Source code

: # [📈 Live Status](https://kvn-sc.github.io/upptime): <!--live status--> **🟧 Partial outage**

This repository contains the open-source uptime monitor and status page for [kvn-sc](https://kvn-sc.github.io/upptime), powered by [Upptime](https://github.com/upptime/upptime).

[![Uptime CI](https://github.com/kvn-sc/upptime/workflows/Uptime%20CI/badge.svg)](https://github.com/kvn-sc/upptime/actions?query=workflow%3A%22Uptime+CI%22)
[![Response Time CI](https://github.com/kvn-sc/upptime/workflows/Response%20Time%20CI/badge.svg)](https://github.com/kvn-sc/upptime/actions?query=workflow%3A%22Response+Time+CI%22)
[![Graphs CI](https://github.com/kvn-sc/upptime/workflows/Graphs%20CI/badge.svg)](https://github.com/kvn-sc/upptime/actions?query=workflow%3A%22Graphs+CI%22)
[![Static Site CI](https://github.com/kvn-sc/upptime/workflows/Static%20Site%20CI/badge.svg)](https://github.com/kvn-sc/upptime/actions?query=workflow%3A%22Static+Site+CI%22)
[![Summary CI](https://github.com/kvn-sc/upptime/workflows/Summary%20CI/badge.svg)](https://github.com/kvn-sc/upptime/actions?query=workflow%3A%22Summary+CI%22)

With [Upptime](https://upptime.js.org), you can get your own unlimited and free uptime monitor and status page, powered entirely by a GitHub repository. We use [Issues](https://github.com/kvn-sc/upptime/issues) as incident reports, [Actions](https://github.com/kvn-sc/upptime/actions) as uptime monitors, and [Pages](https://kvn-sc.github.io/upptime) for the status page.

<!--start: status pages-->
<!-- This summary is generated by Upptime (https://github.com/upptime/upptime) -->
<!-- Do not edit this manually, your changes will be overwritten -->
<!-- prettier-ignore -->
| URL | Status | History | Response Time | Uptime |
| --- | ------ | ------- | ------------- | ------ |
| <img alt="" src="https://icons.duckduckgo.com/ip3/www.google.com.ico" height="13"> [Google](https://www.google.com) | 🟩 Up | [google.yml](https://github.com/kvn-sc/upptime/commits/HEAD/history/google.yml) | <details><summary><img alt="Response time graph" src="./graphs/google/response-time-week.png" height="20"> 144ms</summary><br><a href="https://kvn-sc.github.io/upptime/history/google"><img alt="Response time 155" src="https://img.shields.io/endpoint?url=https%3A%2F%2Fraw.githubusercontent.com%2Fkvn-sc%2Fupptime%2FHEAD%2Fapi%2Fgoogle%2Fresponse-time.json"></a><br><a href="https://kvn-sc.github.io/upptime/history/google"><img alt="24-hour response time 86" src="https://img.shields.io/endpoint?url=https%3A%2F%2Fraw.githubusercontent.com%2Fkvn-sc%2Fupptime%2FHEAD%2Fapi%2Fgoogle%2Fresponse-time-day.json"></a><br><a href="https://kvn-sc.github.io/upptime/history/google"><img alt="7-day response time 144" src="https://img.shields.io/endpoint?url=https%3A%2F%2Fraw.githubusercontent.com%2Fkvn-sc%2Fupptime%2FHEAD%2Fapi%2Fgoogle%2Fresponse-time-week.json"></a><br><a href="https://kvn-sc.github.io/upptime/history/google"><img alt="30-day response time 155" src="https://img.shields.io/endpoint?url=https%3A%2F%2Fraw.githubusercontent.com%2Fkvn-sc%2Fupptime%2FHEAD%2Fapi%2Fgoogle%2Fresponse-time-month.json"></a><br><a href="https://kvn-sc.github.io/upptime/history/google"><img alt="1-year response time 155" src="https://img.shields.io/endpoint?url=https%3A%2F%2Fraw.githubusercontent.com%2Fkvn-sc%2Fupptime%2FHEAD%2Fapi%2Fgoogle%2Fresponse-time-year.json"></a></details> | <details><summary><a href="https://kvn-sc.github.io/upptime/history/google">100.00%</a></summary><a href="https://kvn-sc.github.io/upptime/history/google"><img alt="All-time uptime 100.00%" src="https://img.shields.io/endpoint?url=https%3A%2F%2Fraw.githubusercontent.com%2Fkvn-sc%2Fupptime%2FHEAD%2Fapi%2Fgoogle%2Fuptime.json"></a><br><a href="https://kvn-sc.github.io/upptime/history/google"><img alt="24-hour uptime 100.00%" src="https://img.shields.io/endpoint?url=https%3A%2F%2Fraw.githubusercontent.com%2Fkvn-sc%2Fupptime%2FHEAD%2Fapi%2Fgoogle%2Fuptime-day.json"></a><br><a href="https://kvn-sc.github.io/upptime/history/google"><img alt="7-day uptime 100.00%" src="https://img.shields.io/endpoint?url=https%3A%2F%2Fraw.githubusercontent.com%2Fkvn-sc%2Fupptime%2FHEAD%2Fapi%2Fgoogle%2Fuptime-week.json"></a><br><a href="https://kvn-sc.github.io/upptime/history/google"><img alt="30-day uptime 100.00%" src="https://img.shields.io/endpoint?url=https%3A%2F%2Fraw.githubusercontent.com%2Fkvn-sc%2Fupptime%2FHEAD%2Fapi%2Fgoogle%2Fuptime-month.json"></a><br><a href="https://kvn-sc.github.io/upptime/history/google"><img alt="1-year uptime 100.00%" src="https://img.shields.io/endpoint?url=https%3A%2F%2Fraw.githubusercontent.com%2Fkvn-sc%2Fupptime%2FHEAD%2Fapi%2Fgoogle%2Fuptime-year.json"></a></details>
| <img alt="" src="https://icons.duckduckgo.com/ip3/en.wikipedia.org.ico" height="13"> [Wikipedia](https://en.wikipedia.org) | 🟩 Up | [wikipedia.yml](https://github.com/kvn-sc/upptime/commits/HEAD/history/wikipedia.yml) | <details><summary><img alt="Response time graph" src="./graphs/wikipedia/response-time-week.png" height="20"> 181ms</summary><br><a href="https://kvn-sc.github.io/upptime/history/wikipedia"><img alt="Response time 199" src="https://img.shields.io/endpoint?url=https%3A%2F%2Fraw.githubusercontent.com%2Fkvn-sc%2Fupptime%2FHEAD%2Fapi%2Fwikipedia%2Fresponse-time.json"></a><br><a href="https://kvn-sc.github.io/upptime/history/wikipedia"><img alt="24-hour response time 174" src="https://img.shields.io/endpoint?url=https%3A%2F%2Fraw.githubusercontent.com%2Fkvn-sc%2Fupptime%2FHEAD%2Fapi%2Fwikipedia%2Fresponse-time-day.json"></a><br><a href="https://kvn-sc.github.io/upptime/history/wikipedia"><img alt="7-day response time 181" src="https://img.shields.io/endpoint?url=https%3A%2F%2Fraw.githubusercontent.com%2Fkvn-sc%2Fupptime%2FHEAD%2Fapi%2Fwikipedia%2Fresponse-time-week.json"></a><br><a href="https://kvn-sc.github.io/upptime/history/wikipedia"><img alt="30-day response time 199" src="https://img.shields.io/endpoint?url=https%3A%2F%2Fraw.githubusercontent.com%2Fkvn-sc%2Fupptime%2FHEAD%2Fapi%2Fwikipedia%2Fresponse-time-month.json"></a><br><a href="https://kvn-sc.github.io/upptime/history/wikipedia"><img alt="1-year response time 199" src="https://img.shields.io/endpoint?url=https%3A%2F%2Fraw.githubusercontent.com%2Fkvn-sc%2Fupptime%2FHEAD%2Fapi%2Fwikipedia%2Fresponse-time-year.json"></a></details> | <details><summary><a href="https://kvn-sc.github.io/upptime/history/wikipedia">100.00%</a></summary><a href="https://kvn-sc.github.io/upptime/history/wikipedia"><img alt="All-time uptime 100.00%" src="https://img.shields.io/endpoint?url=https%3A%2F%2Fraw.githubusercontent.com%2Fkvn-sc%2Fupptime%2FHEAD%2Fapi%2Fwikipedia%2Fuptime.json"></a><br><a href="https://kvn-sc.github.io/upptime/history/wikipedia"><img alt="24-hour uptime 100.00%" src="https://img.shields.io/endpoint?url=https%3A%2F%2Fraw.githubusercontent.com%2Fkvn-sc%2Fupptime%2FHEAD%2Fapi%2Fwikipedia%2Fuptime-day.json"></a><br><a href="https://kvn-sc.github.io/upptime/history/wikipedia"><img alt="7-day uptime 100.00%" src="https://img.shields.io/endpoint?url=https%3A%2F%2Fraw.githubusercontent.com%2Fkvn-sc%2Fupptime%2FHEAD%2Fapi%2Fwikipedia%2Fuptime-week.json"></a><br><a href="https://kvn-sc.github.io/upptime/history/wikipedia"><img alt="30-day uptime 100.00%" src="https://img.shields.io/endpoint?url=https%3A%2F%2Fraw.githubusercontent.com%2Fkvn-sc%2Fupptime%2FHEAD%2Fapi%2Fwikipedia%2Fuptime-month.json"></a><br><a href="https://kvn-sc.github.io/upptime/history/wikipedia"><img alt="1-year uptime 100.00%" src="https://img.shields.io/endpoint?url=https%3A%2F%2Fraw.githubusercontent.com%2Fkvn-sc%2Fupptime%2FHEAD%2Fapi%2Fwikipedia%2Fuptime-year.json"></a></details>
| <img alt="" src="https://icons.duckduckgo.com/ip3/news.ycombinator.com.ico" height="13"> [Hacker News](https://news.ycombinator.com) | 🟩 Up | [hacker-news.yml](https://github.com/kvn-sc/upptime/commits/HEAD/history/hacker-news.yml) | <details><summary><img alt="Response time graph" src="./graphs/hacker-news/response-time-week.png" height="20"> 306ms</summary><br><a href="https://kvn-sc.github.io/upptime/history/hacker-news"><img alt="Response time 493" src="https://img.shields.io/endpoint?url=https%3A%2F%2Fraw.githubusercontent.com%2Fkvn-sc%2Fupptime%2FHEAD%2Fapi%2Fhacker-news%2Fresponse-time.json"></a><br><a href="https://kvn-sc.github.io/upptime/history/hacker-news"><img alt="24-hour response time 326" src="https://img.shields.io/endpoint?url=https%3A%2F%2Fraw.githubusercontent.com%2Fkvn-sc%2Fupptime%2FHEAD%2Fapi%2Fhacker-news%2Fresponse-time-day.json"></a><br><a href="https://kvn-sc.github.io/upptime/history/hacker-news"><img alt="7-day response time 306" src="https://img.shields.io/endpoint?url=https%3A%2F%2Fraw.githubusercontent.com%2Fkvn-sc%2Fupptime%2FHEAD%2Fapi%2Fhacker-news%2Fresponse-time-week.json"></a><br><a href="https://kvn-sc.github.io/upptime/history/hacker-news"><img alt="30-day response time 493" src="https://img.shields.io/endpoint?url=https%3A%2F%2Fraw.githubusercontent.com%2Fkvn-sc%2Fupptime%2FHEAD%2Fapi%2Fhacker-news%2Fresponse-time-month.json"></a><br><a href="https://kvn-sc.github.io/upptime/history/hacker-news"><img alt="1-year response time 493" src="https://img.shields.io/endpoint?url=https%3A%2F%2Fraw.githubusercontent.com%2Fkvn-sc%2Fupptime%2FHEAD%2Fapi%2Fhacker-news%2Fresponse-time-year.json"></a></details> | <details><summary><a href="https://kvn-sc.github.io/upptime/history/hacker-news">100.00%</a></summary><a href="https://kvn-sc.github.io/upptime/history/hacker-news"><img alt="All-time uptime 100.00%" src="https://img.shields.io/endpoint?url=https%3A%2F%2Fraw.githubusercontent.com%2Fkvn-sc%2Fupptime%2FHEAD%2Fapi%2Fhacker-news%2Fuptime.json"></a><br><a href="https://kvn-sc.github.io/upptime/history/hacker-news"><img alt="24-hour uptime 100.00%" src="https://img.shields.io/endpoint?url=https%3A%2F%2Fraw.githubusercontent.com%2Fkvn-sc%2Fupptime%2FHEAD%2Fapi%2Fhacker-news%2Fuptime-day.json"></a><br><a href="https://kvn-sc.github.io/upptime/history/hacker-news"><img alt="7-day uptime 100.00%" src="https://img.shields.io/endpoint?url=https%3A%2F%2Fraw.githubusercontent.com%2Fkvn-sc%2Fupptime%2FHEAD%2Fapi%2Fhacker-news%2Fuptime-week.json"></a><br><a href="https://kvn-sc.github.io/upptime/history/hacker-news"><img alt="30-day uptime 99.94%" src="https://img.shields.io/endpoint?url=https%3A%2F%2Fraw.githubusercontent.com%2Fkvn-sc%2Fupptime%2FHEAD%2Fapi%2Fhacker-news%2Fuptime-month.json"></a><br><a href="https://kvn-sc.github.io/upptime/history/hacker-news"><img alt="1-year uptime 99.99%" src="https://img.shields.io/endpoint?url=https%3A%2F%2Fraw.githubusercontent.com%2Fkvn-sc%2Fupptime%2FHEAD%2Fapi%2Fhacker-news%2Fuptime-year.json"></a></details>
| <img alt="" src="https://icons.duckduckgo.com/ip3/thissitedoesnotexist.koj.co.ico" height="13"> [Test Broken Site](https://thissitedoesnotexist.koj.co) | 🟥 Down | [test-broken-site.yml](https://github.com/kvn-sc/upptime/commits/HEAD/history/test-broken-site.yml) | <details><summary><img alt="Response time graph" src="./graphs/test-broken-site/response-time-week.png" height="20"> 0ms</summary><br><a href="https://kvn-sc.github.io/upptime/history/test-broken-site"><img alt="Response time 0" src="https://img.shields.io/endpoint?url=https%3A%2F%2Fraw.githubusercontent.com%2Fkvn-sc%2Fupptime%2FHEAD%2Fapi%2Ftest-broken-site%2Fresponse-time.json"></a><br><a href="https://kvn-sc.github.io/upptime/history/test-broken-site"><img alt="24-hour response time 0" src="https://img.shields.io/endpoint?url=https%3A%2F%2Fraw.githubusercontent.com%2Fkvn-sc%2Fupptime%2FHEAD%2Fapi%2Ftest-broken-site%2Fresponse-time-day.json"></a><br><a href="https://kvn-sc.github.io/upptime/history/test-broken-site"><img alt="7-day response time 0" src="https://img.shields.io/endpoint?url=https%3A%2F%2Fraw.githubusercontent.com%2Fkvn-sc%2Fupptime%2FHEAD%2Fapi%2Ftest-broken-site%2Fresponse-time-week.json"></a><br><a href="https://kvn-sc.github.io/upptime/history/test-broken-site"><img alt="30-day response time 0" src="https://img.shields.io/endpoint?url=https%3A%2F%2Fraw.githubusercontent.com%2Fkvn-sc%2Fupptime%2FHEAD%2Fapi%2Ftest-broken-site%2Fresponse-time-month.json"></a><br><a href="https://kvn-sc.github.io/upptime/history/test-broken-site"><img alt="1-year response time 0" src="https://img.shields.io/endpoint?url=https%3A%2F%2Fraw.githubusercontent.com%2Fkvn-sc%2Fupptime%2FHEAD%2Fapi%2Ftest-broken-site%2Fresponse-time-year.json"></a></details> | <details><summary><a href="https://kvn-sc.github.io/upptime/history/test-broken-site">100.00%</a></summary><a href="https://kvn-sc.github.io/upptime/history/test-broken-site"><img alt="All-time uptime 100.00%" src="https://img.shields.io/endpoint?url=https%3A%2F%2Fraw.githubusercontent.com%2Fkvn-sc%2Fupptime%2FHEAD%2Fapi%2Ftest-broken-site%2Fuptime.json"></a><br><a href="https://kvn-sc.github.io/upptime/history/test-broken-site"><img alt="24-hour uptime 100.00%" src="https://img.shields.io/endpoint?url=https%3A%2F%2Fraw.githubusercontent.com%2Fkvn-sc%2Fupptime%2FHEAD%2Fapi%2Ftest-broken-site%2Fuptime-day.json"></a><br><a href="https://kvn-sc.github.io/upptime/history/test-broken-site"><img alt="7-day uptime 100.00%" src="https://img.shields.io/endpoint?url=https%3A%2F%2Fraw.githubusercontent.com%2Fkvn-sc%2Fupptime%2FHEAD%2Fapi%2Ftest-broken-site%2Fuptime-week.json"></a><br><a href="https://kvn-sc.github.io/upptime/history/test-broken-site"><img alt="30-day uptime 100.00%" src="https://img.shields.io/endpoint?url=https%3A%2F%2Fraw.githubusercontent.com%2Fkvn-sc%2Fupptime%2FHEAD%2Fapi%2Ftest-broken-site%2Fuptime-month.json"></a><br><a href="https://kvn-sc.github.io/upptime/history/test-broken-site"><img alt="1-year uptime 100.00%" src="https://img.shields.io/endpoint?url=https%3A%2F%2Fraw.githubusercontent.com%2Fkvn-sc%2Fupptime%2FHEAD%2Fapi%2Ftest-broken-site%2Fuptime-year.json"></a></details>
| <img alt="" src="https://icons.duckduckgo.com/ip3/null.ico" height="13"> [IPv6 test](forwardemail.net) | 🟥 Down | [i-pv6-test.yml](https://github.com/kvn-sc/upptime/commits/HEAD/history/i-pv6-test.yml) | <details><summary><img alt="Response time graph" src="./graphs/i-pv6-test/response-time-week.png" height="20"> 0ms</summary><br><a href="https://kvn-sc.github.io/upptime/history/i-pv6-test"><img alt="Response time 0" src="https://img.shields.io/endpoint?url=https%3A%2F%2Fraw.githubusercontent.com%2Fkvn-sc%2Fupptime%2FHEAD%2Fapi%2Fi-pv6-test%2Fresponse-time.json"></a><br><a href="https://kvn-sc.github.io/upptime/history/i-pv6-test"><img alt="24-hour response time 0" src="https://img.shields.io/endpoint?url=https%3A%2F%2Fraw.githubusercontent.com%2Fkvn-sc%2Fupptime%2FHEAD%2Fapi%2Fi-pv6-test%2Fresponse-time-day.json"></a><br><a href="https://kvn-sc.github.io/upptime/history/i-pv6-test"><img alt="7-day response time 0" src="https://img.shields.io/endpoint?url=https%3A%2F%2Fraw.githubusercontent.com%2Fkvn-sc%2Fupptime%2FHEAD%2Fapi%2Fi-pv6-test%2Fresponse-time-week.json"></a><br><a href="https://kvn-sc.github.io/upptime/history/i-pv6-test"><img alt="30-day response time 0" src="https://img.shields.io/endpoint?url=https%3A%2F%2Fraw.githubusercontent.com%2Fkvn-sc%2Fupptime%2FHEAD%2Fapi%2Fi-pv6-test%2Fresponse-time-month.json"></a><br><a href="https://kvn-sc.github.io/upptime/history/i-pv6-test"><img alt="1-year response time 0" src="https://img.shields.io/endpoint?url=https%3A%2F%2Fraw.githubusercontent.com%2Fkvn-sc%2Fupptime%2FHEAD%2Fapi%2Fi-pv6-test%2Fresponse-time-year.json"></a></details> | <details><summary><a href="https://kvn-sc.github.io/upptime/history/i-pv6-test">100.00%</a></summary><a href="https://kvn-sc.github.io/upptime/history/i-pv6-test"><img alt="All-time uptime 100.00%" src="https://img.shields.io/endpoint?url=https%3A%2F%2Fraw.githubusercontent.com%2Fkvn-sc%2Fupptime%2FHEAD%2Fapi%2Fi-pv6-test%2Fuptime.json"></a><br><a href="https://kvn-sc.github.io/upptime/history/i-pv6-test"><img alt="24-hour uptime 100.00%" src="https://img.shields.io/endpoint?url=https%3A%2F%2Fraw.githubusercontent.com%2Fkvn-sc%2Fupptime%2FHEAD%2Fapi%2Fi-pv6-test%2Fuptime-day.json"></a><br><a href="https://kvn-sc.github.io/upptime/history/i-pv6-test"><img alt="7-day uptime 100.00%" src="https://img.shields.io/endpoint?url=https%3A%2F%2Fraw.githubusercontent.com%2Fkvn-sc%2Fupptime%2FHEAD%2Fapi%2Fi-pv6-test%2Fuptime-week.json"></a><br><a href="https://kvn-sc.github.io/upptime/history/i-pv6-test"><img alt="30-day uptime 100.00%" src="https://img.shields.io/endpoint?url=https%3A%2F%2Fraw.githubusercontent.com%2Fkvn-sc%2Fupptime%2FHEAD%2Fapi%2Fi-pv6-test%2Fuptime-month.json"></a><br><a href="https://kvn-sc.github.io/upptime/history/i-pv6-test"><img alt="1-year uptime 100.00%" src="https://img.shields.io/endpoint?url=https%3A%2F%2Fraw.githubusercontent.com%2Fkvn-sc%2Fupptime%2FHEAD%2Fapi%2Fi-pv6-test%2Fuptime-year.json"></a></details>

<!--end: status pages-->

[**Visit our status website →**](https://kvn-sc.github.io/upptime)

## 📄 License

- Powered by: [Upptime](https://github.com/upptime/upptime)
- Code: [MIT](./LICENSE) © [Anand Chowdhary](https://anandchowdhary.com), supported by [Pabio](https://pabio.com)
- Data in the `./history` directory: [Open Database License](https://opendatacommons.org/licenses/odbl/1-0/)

To do: A single number is the whole answer: the number of lines in the entries that include "your".

The answer: 2